Многие важные моменты в своей жизни мы пересматриваем уже после того, как некому сказать за них спасибо. Я счастлив, что еще могу обнять свою мать и попросить у нее прощения за каждую слезу, что она пролила из-за меня, за все бессонные ночи и годы молчания. И я благодарен моим братьям и сестрам, что они тоже нашли в себе силы простить меня за то, что я не хотел признавать себя равным им, за высокомерие и пренебрежительное отношение.

И когда потом, много лет спустя, сидя в одиночестве на берегу Тихого океана, я буду думать о том, почему не сложилась моя жизнь, я буду вспоминать о людях, которые любят меня, несмотря на все мои ошибки. Возможно для того, чтобы быть счастливым нужно не так уж и много….


Она открыла глаза на третий день. Так совпало, мне повезло, что именно я был в палате. Я смотрел в окно, как когда-то давно… Много лет назад. Методичный писк аппаратуры и больничный запах. Я помню, как сейчас. Она открыла глаза, и мой мир закружился.

Но это было в прошлый раз.

Сейчас он замер, мой мир замер, застыл, остановился.

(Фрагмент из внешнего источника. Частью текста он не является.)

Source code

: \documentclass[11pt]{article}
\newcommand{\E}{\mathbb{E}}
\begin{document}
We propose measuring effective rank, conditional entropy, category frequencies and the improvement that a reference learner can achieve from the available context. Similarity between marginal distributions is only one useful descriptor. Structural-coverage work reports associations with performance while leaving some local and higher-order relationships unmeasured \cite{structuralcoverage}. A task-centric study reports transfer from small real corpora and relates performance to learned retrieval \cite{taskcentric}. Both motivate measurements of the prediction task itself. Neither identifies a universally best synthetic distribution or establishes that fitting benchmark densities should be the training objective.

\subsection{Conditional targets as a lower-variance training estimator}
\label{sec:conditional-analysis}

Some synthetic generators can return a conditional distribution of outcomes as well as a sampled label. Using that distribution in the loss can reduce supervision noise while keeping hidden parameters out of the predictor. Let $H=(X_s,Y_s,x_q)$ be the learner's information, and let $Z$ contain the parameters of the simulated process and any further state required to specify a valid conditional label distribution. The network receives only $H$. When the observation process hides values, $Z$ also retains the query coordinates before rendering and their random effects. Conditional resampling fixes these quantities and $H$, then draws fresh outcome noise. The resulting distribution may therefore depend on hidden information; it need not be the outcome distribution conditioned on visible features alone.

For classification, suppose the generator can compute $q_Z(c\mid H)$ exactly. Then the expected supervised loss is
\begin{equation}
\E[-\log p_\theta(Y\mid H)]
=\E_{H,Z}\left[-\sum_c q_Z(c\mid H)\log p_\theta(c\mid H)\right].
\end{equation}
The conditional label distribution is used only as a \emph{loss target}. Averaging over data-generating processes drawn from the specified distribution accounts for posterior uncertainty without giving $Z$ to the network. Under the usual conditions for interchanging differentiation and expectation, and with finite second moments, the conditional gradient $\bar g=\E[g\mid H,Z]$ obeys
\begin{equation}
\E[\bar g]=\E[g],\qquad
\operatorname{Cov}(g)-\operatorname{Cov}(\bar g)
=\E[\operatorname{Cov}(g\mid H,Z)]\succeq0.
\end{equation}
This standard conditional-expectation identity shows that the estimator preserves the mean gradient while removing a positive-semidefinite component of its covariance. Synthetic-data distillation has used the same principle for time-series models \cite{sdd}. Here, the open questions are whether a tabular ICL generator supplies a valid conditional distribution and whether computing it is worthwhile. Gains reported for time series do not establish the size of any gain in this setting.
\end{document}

Маша ничего не сказала. Ей и не нужно было. Я подошел и взял ее холодные пальцы, которыми она мягко сжала мои. В ее взгляде без труда можно было прочитать многое, но я разглядел главное.

Не меня она надеялась увидеть, когда впервые открыла глаза.

Не меня.

И с этим сложно поспорить, сложно принять, или притвориться слепым.

Как бы мы не поступили, кому-то придется страдать.

Я смогу пережить боль ради принятия верного решения. Страдать ради самообмана… что может быть хуже и глупее?

– Привет, Джульетта, – заставляю себя улыбнуться, нежно касаясь ее щеки. – Тут одна маленькая фея хочет тебя увидеть. Я позову ее. Ты готова?

– Ева? – выдохнула Маша, я кивнул, и из ее сглаз ручьями потекли слезы. – Подожди мне нужно успокоиться. Минутку. Не хочу, чтобы она видела меня такой.


Через неделю Машу перевели из реанимации в обычную палату, а еще через две выписали. Ее лечащий врач говорил, что впервые видит, чтобы пациент так быстро поправился после тяжелейшей операции на сердце. Но я знал причину, Маша снова обрела свою дочь, и это давало ей мощнейший стимул, чтобы жить, заряжало силой и энергией.

Мы возвращались в Москву вчетвером. Я, мама, Маша и Ева. Остальные уехали после того, как угроза Машиной жизни миновала. В родительском доме нас ждал грандиозный праздник, фейерверки, шарики, брызги шампанского, которое Маше строго-настрого запретили пить еще довольно длительное время.

Но она все равно была счастлива, как и все мы. Худшее осталось позади. Мы все заслужили немного веселья и радости. Никто в этот день не говорил о грустном. Смеялись дети, играла музыка. Я слышал Машин смех, и думал, что в мире нет ничего красивее и чище этого звука. Я смотрел на нее, не в силах оторвать глаз, особенно остро понимая, как сильно люблю ее. Больше, гораздо больше. Чем в девятнадцать лет. Но сделанного не воротишь.

Я так верил в неслучайные совпадения, в судьбу. Мне чудилось повсюду, я видел знаки того, что вселенная подталкивает нас друг к другу… Я стал заложником стереотипов. Повелся на всеобщее заблуждение. Нет никакой судьбы. Только мы сами решаем, что будет завтра или сейчас. Но «вчера» изменить мы не способны.